(Data supplied)

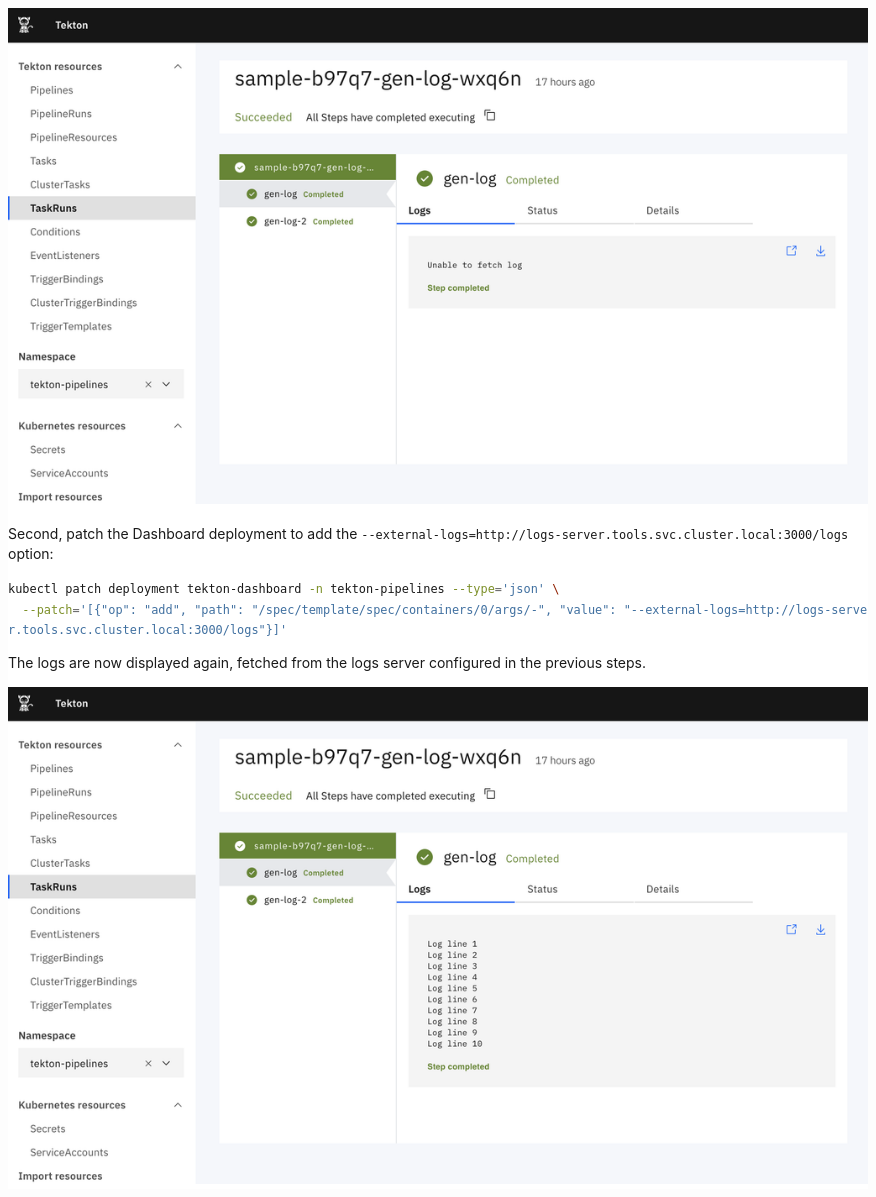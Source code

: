 ![Unable to fetch logs](./walkthrough-logs-nologs.png)

Second, patch the Dashboard deployment to add the `--external-logs=http://logs-server.tools.svc.cluster.local:3000/logs` option:

```bash
kubectl patch deployment tekton-dashboard -n tekton-pipelines --type='json' \
  --patch='[{"op": "add", "path": "/spec/template/spec/containers/0/args/-", "value": "--external-logs=http://logs-server.tools.svc.cluster.local:3000/logs"}]'
```

The logs are now displayed again, fetched from the logs server configured in the previous steps.

![Logs are available again](./walkthrough-logs-logs.png)

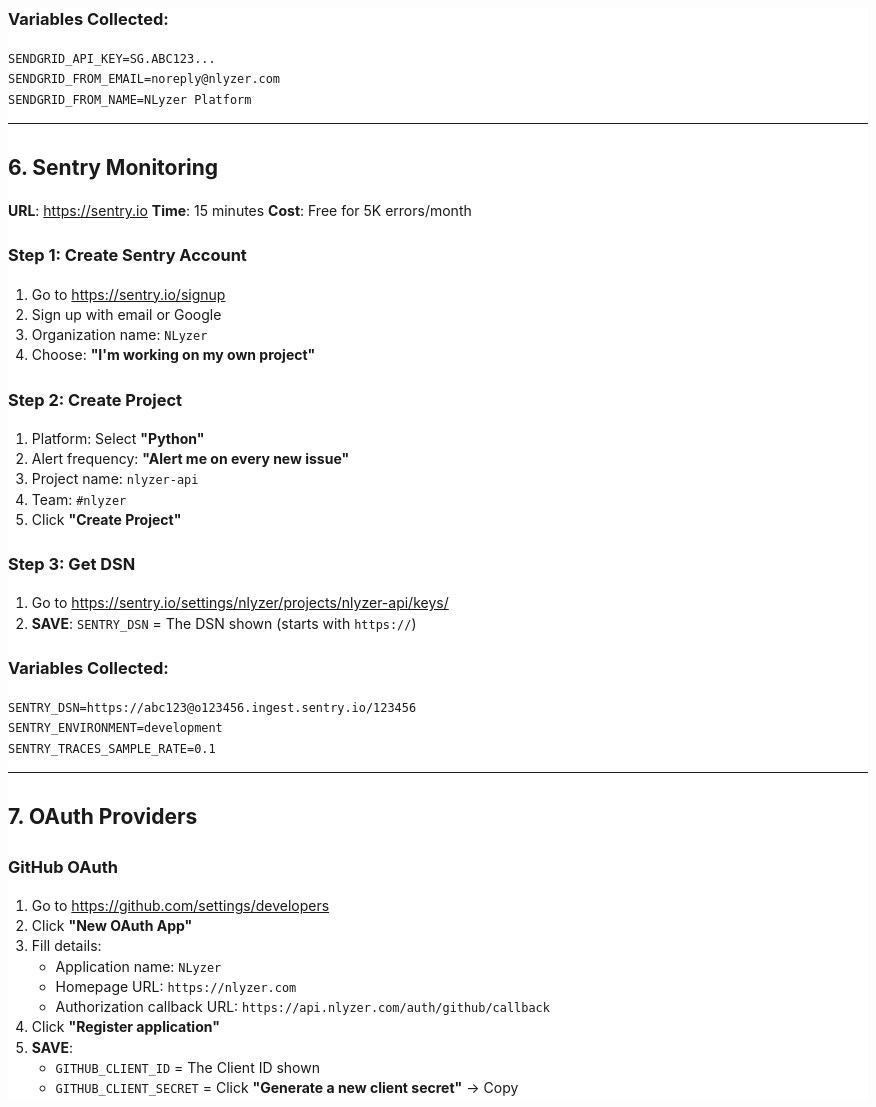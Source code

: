 ### Variables Collected:
```env
SENDGRID_API_KEY=SG.ABC123...
SENDGRID_FROM_EMAIL=noreply@nlyzer.com
SENDGRID_FROM_NAME=NLyzer Platform
```

---

## 6. Sentry Monitoring
**URL**: https://sentry.io
**Time**: 15 minutes
**Cost**: Free for 5K errors/month

### Step 1: Create Sentry Account
1. Go to https://sentry.io/signup
2. Sign up with email or Google
3. Organization name: `NLyzer`
4. Choose: **"I'm working on my own project"**

### Step 2: Create Project
1. Platform: Select **"Python"**
2. Alert frequency: **"Alert me on every new issue"**
3. Project name: `nlyzer-api`
4. Team: `#nlyzer`
5. Click **"Create Project"**

### Step 3: Get DSN
1. Go to https://sentry.io/settings/nlyzer/projects/nlyzer-api/keys/
2. **SAVE**: `SENTRY_DSN` = The DSN shown (starts with `https://`)

### Variables Collected:
```env
SENTRY_DSN=https://abc123@o123456.ingest.sentry.io/123456
SENTRY_ENVIRONMENT=development
SENTRY_TRACES_SAMPLE_RATE=0.1
```

---

## 7. OAuth Providers

### GitHub OAuth
1. Go to https://github.com/settings/developers
2. Click **"New OAuth App"**
3. Fill details:
   - Application name: `NLyzer`
   - Homepage URL: `https://nlyzer.com`
   - Authorization callback URL: `https://api.nlyzer.com/auth/github/callback`
4. Click **"Register application"**
5. **SAVE**:
   - `GITHUB_CLIENT_ID` = The Client ID shown
   - `GITHUB_CLIENT_SECRET` = Click **"Generate a new client secret"** → Copy
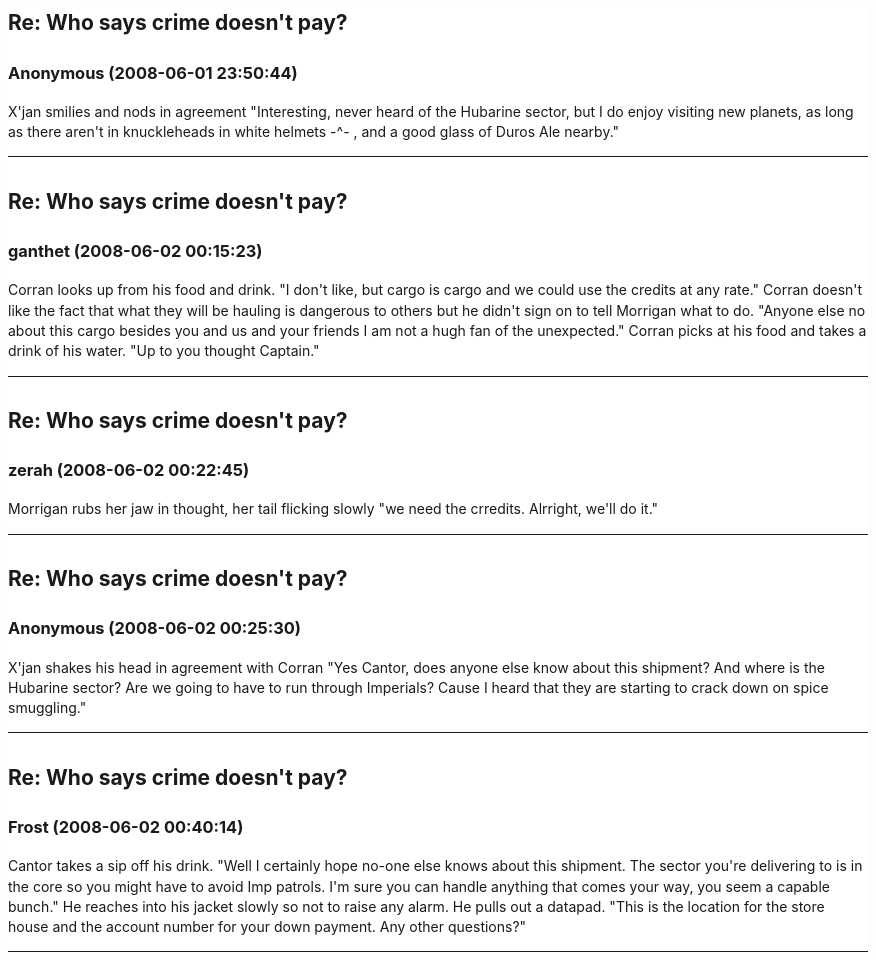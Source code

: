## Re: Who says crime doesn't pay?

### **Anonymous** (2008-06-01 23:50:44)

X'jan smilies and nods in agreement "Interesting, never heard of the Hubarine sector, but I do enjoy visiting new planets, as long as there aren't in knuckleheads in white helmets -^- , and a good glass of Duros Ale nearby."

---

## Re: Who says crime doesn't pay?

### **ganthet** (2008-06-02 00:15:23)

Corran looks up from his food and drink. "I don't like, but cargo is cargo and we could use the credits at any rate." Corran doesn't like the fact that what they will be hauling is dangerous to others but he didn't sign on to tell Morrigan what to do. "Anyone else no about this cargo besides you and us and your friends I am not a hugh fan of the unexpected."
Corran picks at his food and takes a drink of his water. "Up to you thought Captain."

---

## Re: Who says crime doesn't pay?

### **zerah** (2008-06-02 00:22:45)

Morrigan rubs her jaw in thought, her tail flicking slowly "we need the crredits. Alrright, we'll do it."

---

## Re: Who says crime doesn't pay?

### **Anonymous** (2008-06-02 00:25:30)

X'jan shakes his head in agreement with Corran "Yes Cantor, does anyone else know about this shipment? And where is the Hubarine sector? Are we going to have to run through Imperials? Cause I heard that they are starting to crack down on spice smuggling."

---

## Re: Who says crime doesn't pay?

### **Frost** (2008-06-02 00:40:14)

Cantor takes a sip off his drink.
"Well I certainly hope no-one else knows about this shipment. The sector you're delivering to is in the core so you might have to avoid Imp patrols. I'm sure you can handle anything that comes your way, you seem a capable bunch."
He reaches into his jacket slowly so not to raise any alarm. He pulls out a datapad.
"This is the location for the store house and the account number for your down payment. Any other questions?"

---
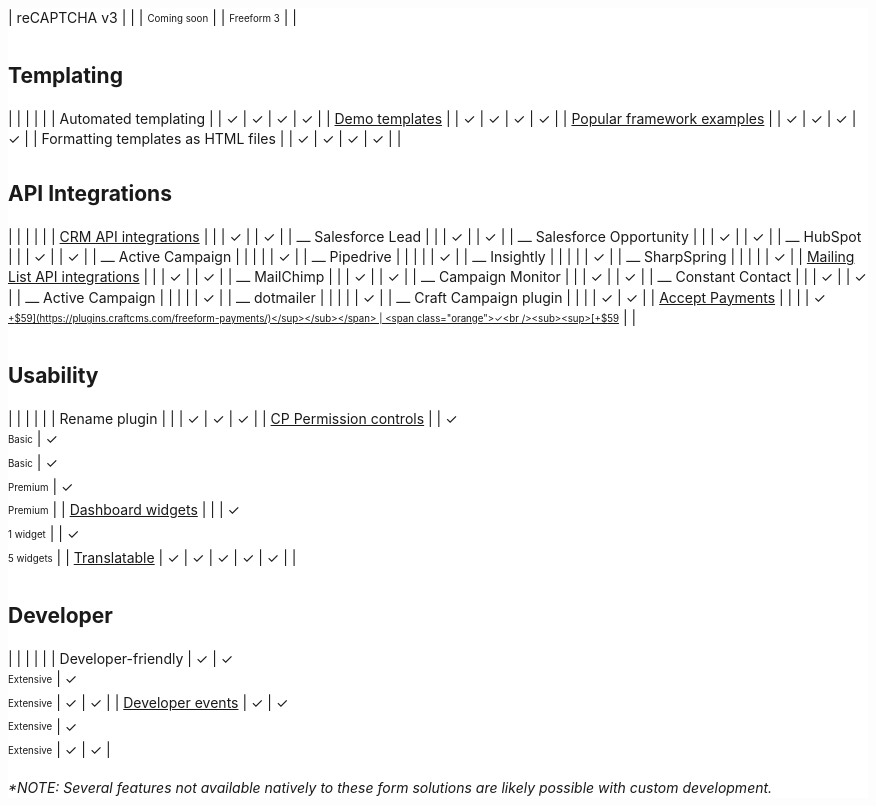 | reCAPTCHA v3 |  |  | <sub><sup>Coming soon</sup></sub> |  | <span class="orange"><sub><sup>Freeform 3</sup></sub></span></span> |
| <h2 class="no-margin table-heading">Templating</h2> | | | | |
| Automated templating |  | ✓ | ✓ | <span class="orange">✓</span> | <span class="orange">✓</span> |
| [Demo templates](./setup/demo.md) |  | ✓ | ✓ | <span class="orange">✓</span> | <span class="orange">✓</span> |
| [Popular framework examples](./templating-extras/formatting-template-examples.md) |  | ✓ | ✓ | <span class="orange">✓</span> | <span class="orange">✓</span> |
| Formatting templates as HTML files |  | ✓ | ✓ | <span class="orange">✓</span> | <span class="orange">✓</span> |
| <h2 class="no-margin table-heading">API Integrations</h2> | | | | |
| [CRM API integrations](./api-integrations/crm/README.md) |  |  | ✓ |  | <span class="orange">✓</span> |
| ⎼ Salesforce Lead |  |  | ✓ |  | <span class="orange">✓</span> |
| ⎼ Salesforce Opportunity |  |  | ✓ |  | <span class="orange">✓</span> |
| ⎼ HubSpot |  |  | ✓ |  | <span class="orange">✓</span> |
| ⎼ Active Campaign |  |  |  |  | <span class="orange">✓</span> |
| ⎼ Pipedrive |  |  |  |  | <span class="orange">✓</span> |
| ⎼ Insightly |  |  |  |  | <span class="orange">✓</span> |
| ⎼ SharpSpring |  |  |  |  | <span class="orange">✓</span> |
| [Mailing List API integrations](./api-integrations/mailing-list/README.md) |  |  | ✓ |  | <span class="orange">✓</span> |
| ⎼ MailChimp |  |  | ✓ |  | <span class="orange">✓</span> |
| ⎼ Campaign Monitor |  |  | ✓ |  | <span class="orange">✓</span> |
| ⎼ Constant Contact |  |  | ✓ |  | <span class="orange">✓</span> |
| ⎼ Active Campaign |  |  |  |  | <span class="orange">✓</span> |
| ⎼ dotmailer |  |  |  |  | <span class="orange">✓</span> |
| ⎼ Craft Campaign plugin |  |  |  | <span class="orange">✓</span> | <span class="orange">✓</span> |
| [Accept Payments](./api-integrations/payments/README.md) |  |  |  | <span class="orange">✓<br /><sub><sup>[+$59](https://plugins.craftcms.com/freeform-payments/)</sup></sub></span> | <span class="orange">✓<br /><sub><sup>[+$59](https://plugins.craftcms.com/freeform-payments/)</sup></sub></span> |
| <h2 class="no-margin table-heading">Usability</h2> | | | | |
| Rename plugin |  |  | ✓ | <span class="orange">✓</span> | <span class="orange">✓</span> |
| [CP Permission controls](./setup/permissions.md) |  | ✓<br /><sub><sup>Basic</sup></sub> | ✓<br /><sub><sup>Basic</sup></sub> | <span class="orange">✓<br /><sub><sup>Premium</sup></sub></span> | <span class="orange">✓<br /><sub><sup>Premium</sup></sub></span> |
| [Dashboard widgets](./overview/widgets.md) |  |  | ✓<br /><sub><sup>1 widget</sup></sub> |  | <span class="orange">✓<br /><sub><sup>5 widgets</sup></sub></span> |
| [Translatable](./setup/translating.md) | ✓ | ✓ | ✓ | <span class="orange">✓</span> | <span class="orange">✓</span> |
| <h2 class="no-margin table-heading">Developer</h2> | | | | |
| Developer-friendly | ✓ | ✓<br /><sub><sup>Extensive</sup></sub> | ✓<br /><sub><sup>Extensive</sup></sub> | <span class="orange">✓</span> | <span class="orange">✓</span> |
| [Developer events](./developer/events-and-hooks.md) | ✓ | ✓<br /><sub><sup>Extensive</sup></sub> | ✓<br /><sub><sup>Extensive</sup></sub> | <span class="orange">✓</span> | <span class="orange">✓</span> |

_*NOTE: Several features not available natively to these form solutions are likely possible with custom development._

(End Data supplied)

_Required work_
Return the listing unchanged, but drop every picture.

_Written response_
Source code

: ![Unable to fetch logs](./walkthrough-logs-nologs.png)

Second, patch the Dashboard deployment to add the `--external-logs=http://logs-server.tools.svc.cluster.local:3000/logs` option:

```bash
kubectl patch deployment tekton-dashboard -n tekton-pipelines --type='json' \
  --patch='[{"op": "add", "path": "/spec/template/spec/containers/0/args/-", "value": "--external-logs=http://logs-server.tools.svc.cluster.local:3000/logs"}]'
```

The logs are now displayed again, fetched from the logs server configured in the previous steps.

![Logs are available again](./walkthrough-logs-logs.png)

Source code

: ### Variables Collected:
```env
SENDGRID_API_KEY=SG.ABC123...
SENDGRID_FROM_EMAIL=noreply@nlyzer.com
SENDGRID_FROM_NAME=NLyzer Platform
```

---

## 6. Sentry Monitoring
**URL**: https://sentry.io
**Time**: 15 minutes
**Cost**: Free for 5K errors/month

### Step 1: Create Sentry Account
1. Go to https://sentry.io/signup
2. Sign up with email or Google
3. Organization name: `NLyzer`
4. Choose: **"I'm working on my own project"**

### Step 2: Create Project
1. Platform: Select **"Python"**
2. Alert frequency: **"Alert me on every new issue"**
3. Project name: `nlyzer-api`
4. Team: `#nlyzer`
5. Click **"Create Project"**

### Step 3: Get DSN
1. Go to https://sentry.io/settings/nlyzer/projects/nlyzer-api/keys/
2. **SAVE**: `SENTRY_DSN` = The DSN shown (starts with `https://`)

### Variables Collected:
```env
SENTRY_DSN=https://abc123@o123456.ingest.sentry.io/123456
SENTRY_ENVIRONMENT=development
SENTRY_TRACES_SAMPLE_RATE=0.1
```

---

## 7. OAuth Providers

### GitHub OAuth
1. Go to https://github.com/settings/developers
2. Click **"New OAuth App"**
3. Fill details:
   - Application name: `NLyzer`
   - Homepage URL: `https://nlyzer.com`
   - Authorization callback URL: `https://api.nlyzer.com/auth/github/callback`
4. Click **"Register application"**
5. **SAVE**:
   - `GITHUB_CLIENT_ID` = The Client ID shown
   - `GITHUB_CLIENT_SECRET` = Click **"Generate a new client secret"** → Copy
Source code

:## Re: Who says crime doesn't pay?

### **Anonymous** (2008-06-01 23:50:44)

X'jan smilies and nods in agreement "Interesting, never heard of the Hubarine sector, but I do enjoy visiting new planets, as long as there aren't in knuckleheads in white helmets -^- , and a good glass of Duros Ale nearby."

---

## Re: Who says crime doesn't pay?

### **ganthet** (2008-06-02 00:15:23)

Corran looks up from his food and drink. "I don't like, but cargo is cargo and we could use the credits at any rate." Corran doesn't like the fact that what they will be hauling is dangerous to others but he didn't sign on to tell Morrigan what to do. "Anyone else no about this cargo besides you and us and your friends I am not a hugh fan of the unexpected."
Corran picks at his food and takes a drink of his water. "Up to you thought Captain."

---

## Re: Who says crime doesn't pay?

### **zerah** (2008-06-02 00:22:45)

Morrigan rubs her jaw in thought, her tail flicking slowly "we need the crredits. Alrright, we'll do it."

---

## Re: Who says crime doesn't pay?

### **Anonymous** (2008-06-02 00:25:30)

X'jan shakes his head in agreement with Corran "Yes Cantor, does anyone else know about this shipment? And where is the Hubarine sector? Are we going to have to run through Imperials? Cause I heard that they are starting to crack down on spice smuggling."

---

## Re: Who says crime doesn't pay?

### **Frost** (2008-06-02 00:40:14)

Cantor takes a sip off his drink.
"Well I certainly hope no-one else knows about this shipment. The sector you're delivering to is in the core so you might have to avoid Imp patrols. I'm sure you can handle anything that comes your way, you seem a capable bunch."
He reaches into his jacket slowly so not to raise any alarm. He pulls out a datapad.
"This is the location for the store house and the account number for your down payment. Any other questions?"

---
 | reCAPTCHA v3 |  |  | <sub><sup>Coming soon</sup></sub> |  | <span class="orange"><sub><sup>Freeform 3</sup></sub></span></span> |
| <h2 class="no-margin table-heading">Templating</h2> | | | | |
| Automated templating |  | ✓ | ✓ | <span class="orange">✓</span> | <span class="orange">✓</span> |
| [Demo templates](./setup/demo.md) |  | ✓ | ✓ | <span class="orange">✓</span> | <span class="orange">✓</span> |
| [Popular framework examples](./templating-extras/formatting-template-examples.md) |  | ✓ | ✓ | <span class="orange">✓</span> | <span class="orange">✓</span> |
| Formatting templates as HTML files |  | ✓ | ✓ | <span class="orange">✓</span> | <span class="orange">✓</span> |
| <h2 class="no-margin table-heading">API Integrations</h2> | | | | |
| [CRM API integrations](./api-integrations/crm/README.md) |  |  | ✓ |  | <span class="orange">✓</span> |
| ⎼ Salesforce Lead |  |  | ✓ |  | <span class="orange">✓</span> |
| ⎼ Salesforce Opportunity |  |  | ✓ |  | <span class="orange">✓</span> |
| ⎼ HubSpot |  |  | ✓ |  | <span class="orange">✓</span> |
| ⎼ Active Campaign |  |  |  |  | <span class="orange">✓</span> |
| ⎼ Pipedrive |  |  |  |  | <span class="orange">✓</span> |
| ⎼ Insightly |  |  |  |  | <span class="orange">✓</span> |
| ⎼ SharpSpring |  |  |  |  | <span class="orange">✓</span> |
| [Mailing List API integrations](./api-integrations/mailing-list/README.md) |  |  | ✓ |  | <span class="orange">✓</span> |
| ⎼ MailChimp |  |  | ✓ |  | <span class="orange">✓</span> |
| ⎼ Campaign Monitor |  |  | ✓ |  | <span class="orange">✓</span> |
| ⎼ Constant Contact |  |  | ✓ |  | <span class="orange">✓</span> |
| ⎼ Active Campaign |  |  |  |  | <span class="orange">✓</span> |
| ⎼ dotmailer |  |  |  |  | <span class="orange">✓</span> |
| ⎼ Craft Campaign plugin |  |  |  | <span class="orange">✓</span> | <span class="orange">✓</span> |
| [Accept Payments](./api-integrations/payments/README.md) |  |  |  | <span class="orange">✓<br /><sub><sup>[+$59](https://plugins.craftcms.com/freeform-payments/)</sup></sub></span> | <span class="orange">✓<br /><sub><sup>[+$59](https://plugins.craftcms.com/freeform-payments/)</sup></sub></span> |
| <h2 class="no-margin table-heading">Usability</h2> | | | | |
| Rename plugin |  |  | ✓ | <span class="orange">✓</span> | <span class="orange">✓</span> |
| [CP Permission controls](./setup/permissions.md) |  | ✓<br /><sub><sup>Basic</sup></sub> | ✓<br /><sub><sup>Basic</sup></sub> | <span class="orange">✓<br /><sub><sup>Premium</sup></sub></span> | <span class="orange">✓<br /><sub><sup>Premium</sup></sub></span> |
| [Dashboard widgets](./overview/widgets.md) |  |  | ✓<br /><sub><sup>1 widget</sup></sub> |  | <span class="orange">✓<br /><sub><sup>5 widgets</sup></sub></span> |
| [Translatable](./setup/translating.md) | ✓ | ✓ | ✓ | <span class="orange">✓</span> | <span class="orange">✓</span> |
| <h2 class="no-margin table-heading">Developer</h2> | | | | |
| Developer-friendly | ✓ | ✓<br /><sub><sup>Extensive</sup></sub> | ✓<br /><sub><sup>Extensive</sup></sub> | <span class="orange">✓</span> | <span class="orange">✓</span> |
| [Developer events](./developer/events-and-hooks.md) | ✓ | ✓<br /><sub><sup>Extensive</sup></sub> | ✓<br /><sub><sup>Extensive</sup></sub> | <span class="orange">✓</span> | <span class="orange">✓</span> |

_*NOTE: Several features not available natively to these form solutions are likely possible with custom development._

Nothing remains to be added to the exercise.